Take the entries below and reproduce exactly the portion that begins at the line containing "Which of the" and ends at the line containing "In this thesis, both", keeping both ends, dropping pictures, and adding nothing else.

Stored dataset items:
*** Begin section ***

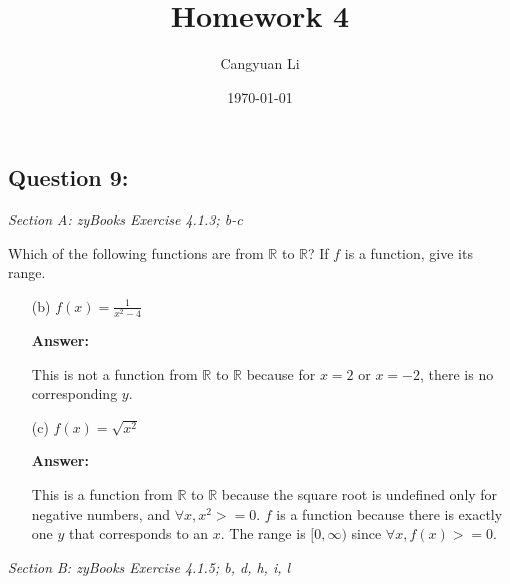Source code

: \documentclass[14pt]{extreport}
\title{Homework 4}
\author{Cangyuan Li}
\date{\today}
\newcommand{\ddfrac}[2]{\frac{\displaystyle #1}{\displaystyle #2}}
\newcommand{\answer}[0]{\medskip \textbf{Answer:} \medskip}
\newcommand{\R}[0]{\mathbb{R}}
\begin{document}
\maketitle

\subsection*{Question 9:}

\textit{Section A: zyBooks Exercise 4.1.3; b-c}

\bigskip

Which of the following functions are from \( \mathbb{R} \) to \( \mathbb{R} \)? If \( f \) is a function, give its range.

\begin{enumerate}
    \item[(b)] \( f(x) = \ddfrac{1}{x^2 - 4} \)
    
        \answer

        This is not a function from \( \R \) to \( \R \) because for \( x = 2 \) or \( x = -2 \), there is no corresponding \( y \).
    
    \item[(c)] \( f(x) = \sqrt{x^2} \)
    
        \answer

        This is a function from \( \R \) to \( \R \) because the square root is undefined only for negative numbers, and \( \forall x, x^2 >= 0 \). \( f \) is a function because there is exactly one \( y \) that corresponds to an \( x \). The range is \( [0, \infty) \) since \( \forall x, f(x) >= 0 \).

\end{enumerate}

\textit{Section B: zyBooks Exercise 4.1.5; b, d, h, i, l}
\end{document}
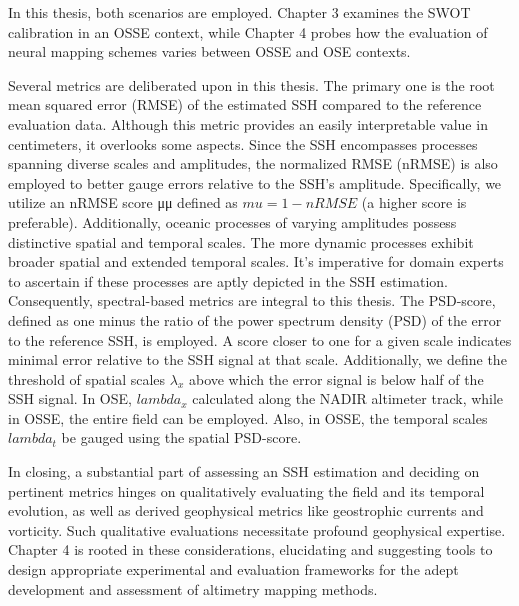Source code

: \begin{bibunit}
In this thesis, both scenarios are employed. Chapter 3 examines the SWOT calibration in an OSSE context, while Chapter 4 probes how the evaluation of neural mapping schemes varies between OSSE and OSE contexts.

Several metrics are deliberated upon in this thesis. The primary one is the root mean squared error (RMSE) of the estimated SSH compared to the reference evaluation data. Although this metric provides an easily interpretable value in centimeters, it overlooks some aspects. Since the SSH encompasses processes spanning diverse scales and amplitudes, the normalized RMSE (nRMSE) is also employed to better gauge errors relative to the SSH's amplitude. Specifically, we utilize an nRMSE score μμ defined as $mu=1−nRMSE$ (a higher score is preferable). Additionally, oceanic processes of varying amplitudes possess distinctive spatial and temporal scales. The more dynamic processes exhibit broader spatial and extended temporal scales. It's imperative for domain experts to ascertain if these processes are aptly depicted in the SSH estimation. Consequently, spectral-based metrics are integral to this thesis. The PSD-score, defined as one minus the ratio of the power spectrum density (PSD) of the error to the reference SSH, is employed. A score closer to one for a given scale indicates minimal error relative to the SSH signal at that scale. Additionally, we define the threshold of spatial scales $\lambda_x$ above which the error signal is below half of the SSH signal. In OSE, $lambda_x$ calculated along the NADIR altimeter track, while in OSSE, the entire field can be employed. Also, in OSSE, the temporal scales $lambda_t$ be gauged using the spatial PSD-score.

In closing, a substantial part of assessing an SSH estimation and deciding on pertinent metrics hinges on qualitatively evaluating the field and its temporal evolution, as well as derived geophysical metrics like geostrophic currents and vorticity. Such qualitative evaluations necessitate profound geophysical expertise. Chapter 4 is rooted in these considerations, elucidating and suggesting tools to design appropriate experimental and evaluation frameworks for the adept development and assessment of altimetry mapping methods.




\end{bibunit}
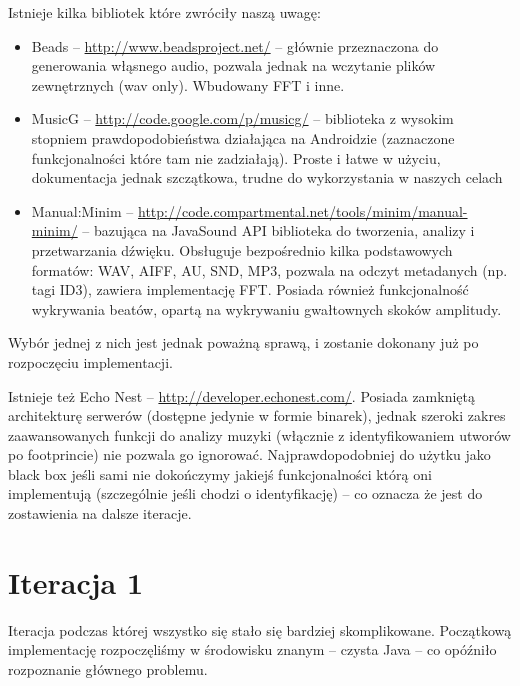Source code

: \begin{Note}

Istnieje kilka bibliotek które zwróciły naszą uwagę:

\begin{itemize}
  \item Beads -- \url{http://www.beadsproject.net/} -- głównie przeznaczona do generowania włąsnego audio, pozwala jednak na wczytanie plików zewnętrznych (wav only). Wbudowany FFT i inne.
  \item MusicG -- \url{http://code.google.com/p/musicg/} -- biblioteka z wysokim stopniem prawdopodobieństwa działająca na Androidzie (zaznaczone funkcjonalności które tam nie zadziałają). Proste i łatwe w użyciu, dokumentacja jednak szczątkowa, trudne do wykorzystania w naszych celach
  \item Manual:Minim -- \url{http://code.compartmental.net/tools/minim/manual-minim/} -- bazująca na JavaSound API biblioteka do tworzenia, analizy i przetwarzania dźwięku. Obsługuje bezpośrednio kilka podstawowych formatów: WAV, AIFF, AU, SND, MP3, pozwala na odczyt metadanych (np. tagi ID3), zawiera implementację FFT. Posiada również funkcjonalność wykrywania beatów, opartą na wykrywaniu gwałtownych skoków amplitudy.
\end{itemize}

Wybór jednej z nich jest jednak poważną sprawą, i zostanie dokonany już po rozpoczęciu implementacji.

Istnieje też Echo Nest -- \url{http://developer.echonest.com/}. Posiada zamkniętą architekturę
serwerów (dostępne jedynie w formie binarek), jednak szeroki zakres zaawansowanych funkcji do
analizy muzyki (włącznie z identyfikowaniem utworów po footprincie) nie pozwala go ignorować.
Najprawdopodobniej do użytku jako black box jeśli sami nie dokończymy jakiejś funkcjonalności którą
oni implementują (szczególnie jeśli chodzi o identyfikację) -- co oznacza że jest do zostawienia na dalsze iteracje.

\end{Note}

\section{Iteracja 1}
Iteracja podczas której wszystko się stało się bardziej skomplikowane. Początkową implementację rozpoczęliśmy w środowisku
znanym -- czysta Java -- co opóźniło rozpoznanie głównego problemu.

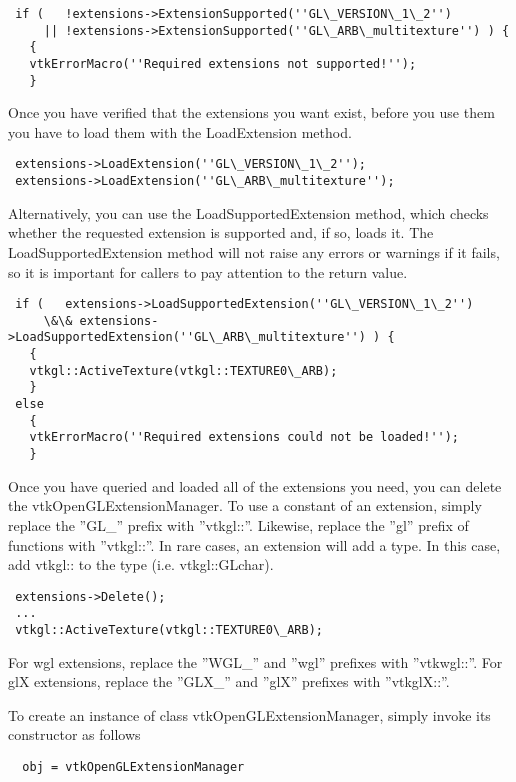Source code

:  \begin{verbatim}
 if (   !extensions->ExtensionSupported(''GL\_VERSION\_1\_2'')
     || !extensions->ExtensionSupported(''GL\_ARB\_multitexture'') ) {
   {
   vtkErrorMacro(''Required extensions not supported!'');
   }
 \end{verbatim}

 Once you have verified that the extensions you want exist, before you
 use them you have to load them with the LoadExtension method.

 \begin{verbatim}
 extensions->LoadExtension(''GL\_VERSION\_1\_2'');
 extensions->LoadExtension(''GL\_ARB\_multitexture'');
 \end{verbatim}

 Alternatively, you can use the LoadSupportedExtension method, which checks
 whether the requested extension is supported and, if so, loads it. The
 LoadSupportedExtension method will not raise any errors or warnings if it
 fails, so it is important for callers to pay attention to the return value.

 \begin{verbatim}
 if (   extensions->LoadSupportedExtension(''GL\_VERSION\_1\_2'')
     \&\& extensions->LoadSupportedExtension(''GL\_ARB\_multitexture'') ) {
   {
   vtkgl::ActiveTexture(vtkgl::TEXTURE0\_ARB);
   }
 else
   {
   vtkErrorMacro(''Required extensions could not be loaded!'');
   }
 \end{verbatim}

 Once you have queried and loaded all of the extensions you need, you can
 delete the vtkOpenGLExtensionManager.  To use a constant of an extension,
 simply replace the ''GL\_'' prefix with ''vtkgl::''.  Likewise, replace the
 ''gl'' prefix of functions with ''vtkgl::''.  In rare cases, an extension will
 add a type. In this case, add vtkgl:: to the type (i.e. vtkgl::GLchar).

 \begin{verbatim}
 extensions->Delete();
 ...
 vtkgl::ActiveTexture(vtkgl::TEXTURE0\_ARB);
 \end{verbatim}

 For wgl extensions, replace the ''WGL\_'' and ''wgl'' prefixes with
 ''vtkwgl::''.  For glX extensions, replace the ''GLX\_'' and ''glX'' prefixes
 with ''vtkglX::''.


To create an instance of class vtkOpenGLExtensionManager, simply
invoke its constructor as follows
\begin{verbatim}
  obj = vtkOpenGLExtensionManager
\end{verbatim}
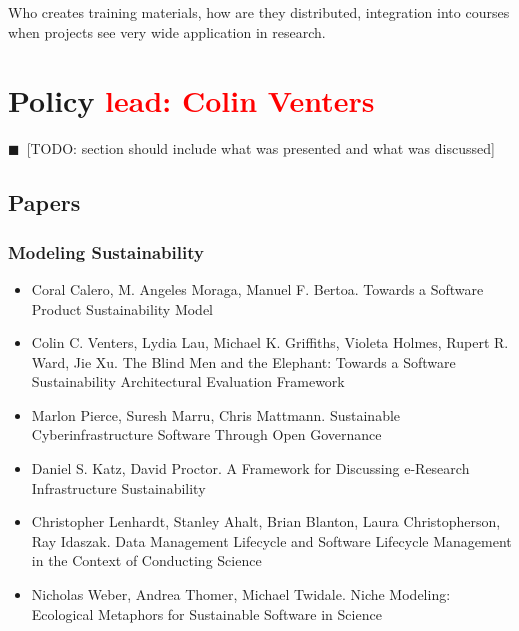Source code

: \documentclass[11pt, oneside]{amsart}
\newcommand{\todo}[1]{{\color{blue}$\blacksquare$~\textsf{[TODO: #1]}}}
\newcommand{\note}[1]{ {\textcolor{red}    { #1 }}}
\begin{document}
Who creates training materials, how are they distributed, integration
into courses when projects see very wide application in research.

\section{Policy \note{lead: Colin Venters}} \label{sec:policy}

\todo{section should include what was presented and what was discussed}

\subsection*{Papers}

\subsubsection*{Modeling Sustainability}

\begin{itemize}

\item Coral Calero, M. Angeles Moraga, Manuel F. Bertoa. Towards a
  Software Product Sustainability Model \cite{Calero_WSSSPE}

\item Colin C. Venters, Lydia Lau, Michael K. Griffiths, Violeta
  Holmes, Rupert R. Ward, Jie Xu. The Blind Men and the Elephant:
  Towards a Software Sustainability Architectural Evaluation Framework
  \cite{Venters_WSSSPE}

\item Marlon Pierce, Suresh Marru, Chris Mattmann. Sustainable
  Cyberinfrastructure Software Through Open Governance
  \cite{Pierce_WSSSPE}

\item Daniel S. Katz, David Proctor. A Framework for Discussing
  e-Research Infrastructure Sustainability \cite{Katz_WSSSPE}

\item Christopher Lenhardt, Stanley Ahalt, Brian Blanton, Laura
  Christopherson, Ray Idaszak. Data Management Lifecycle and Software
  Lifecycle Management in the Context of Conducting Science
  \cite{Lenhardt_WSSSPE}

\item Nicholas Weber, Andrea Thomer, Michael Twidale. Niche Modeling:
  Ecological Metaphors for Sustainable Software in Science
  \cite{Weber_WSSSPE}

\end{itemize}
\end{document}

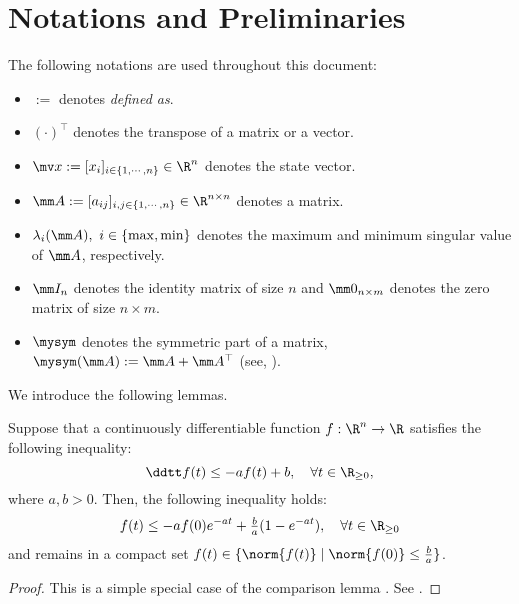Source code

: 
\section{Notations and Preliminaries}

The following notations are used throughout this document:
\begin{itemize}
    \item $:=$ denotes \textit{defined as}.
    \item $(\cdot)^\top$ denotes the transpose of a matrix or a vector.
    \item $\bdx:=[x_i]_{i\in\{1,\cdots,n\}}\in\R^n$ denotes the state vector.
    \item $\mm A:=[a_{ij}]_{i,j\in\{1,\cdots,n\}}\in\R^{n\times n}$ denotes a matrix.
    \item $\lambda_{i}(\mm A),\ i\in\{\max,\min\}$ denotes the maximum and minimum singular value of $\mm A$, respectively.
    \item $\mm I_n$ denotes the identity matrix of size $n$ and $\mm 0_{n\times m}$ denotes the zero matrix of size $n\times m$.
    \item $\mysym$ denotes the symmetric part of a matrix, \ie $\mysym(\mm A):=\mm A+\mm A^\top$ (see, \cite{Tsukamoto:2021ac}).
\end{itemize}

We introduce the following lemmas.

\begin{lem}
	Suppose that a continuously differentiable function $f:\R^n\to\R$ satisfies the following inequality:
	\begin{equation}
		\ddtt f(t)\le -a f(t)+ b, \quad \forall t\in\R_{\ge 0}
		,
	\end{equation}
	where $a,b>0$.
	Then, the following inequality holds:
	\begin{equation}
		f(t)\le -af(0)e^{-at} + \tfrac{b}{a}(1-e^{-at}), \quad \forall t\in\R_{\ge 0}
	\end{equation}
	and remains in a compact set $f(t)\in\{\norm{f(t)} \mid \norm{f(0)}\le \tfrac{b}{a}\}$.
	\label{lem:comparison}
\end{lem}

\begin{proof}
	This is a simple special case of the comparison lemma \cite[pp. 102-103]{Khalil:2002aa}.
	See \cite[pp. 659-660]{Khalil:2002aa}.
\end{proof}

*** End section ***

REPLY TO THE EXERCISE:
Which of the following functions are from \( \mathbb{R} \) to \( \mathbb{R} \)? If \( f \) is a function, give its range.

\begin{enumerate}
    \item[(b)] \( f(x) = \ddfrac{1}{x^2 - 4} \)
    
        \answer

        This is not a function from \( \R \) to \( \R \) because for \( x = 2 \) or \( x = -2 \), there is no corresponding \( y \).
    
    \item[(c)] \( f(x) = \sqrt{x^2} \)
    
        \answer

        This is a function from \( \R \) to \( \R \) because the square root is undefined only for negative numbers, and \( \forall x, x^2 >= 0 \). \( f \) is a function because there is exactly one \( y \) that corresponds to an \( x \). The range is \( [0, \infty) \) since \( \forall x, f(x) >= 0 \).

\end{enumerate}

\textit{Section B: zyBooks Exercise 4.1.5; b, d, h, i, l}
\end{document}
Source code

: \begin{bibunit}
In this thesis, both scenarios are employed. Chapter 3 examines the SWOT calibration in an OSSE context, while Chapter 4 probes how the evaluation of neural mapping schemes varies between OSSE and OSE contexts.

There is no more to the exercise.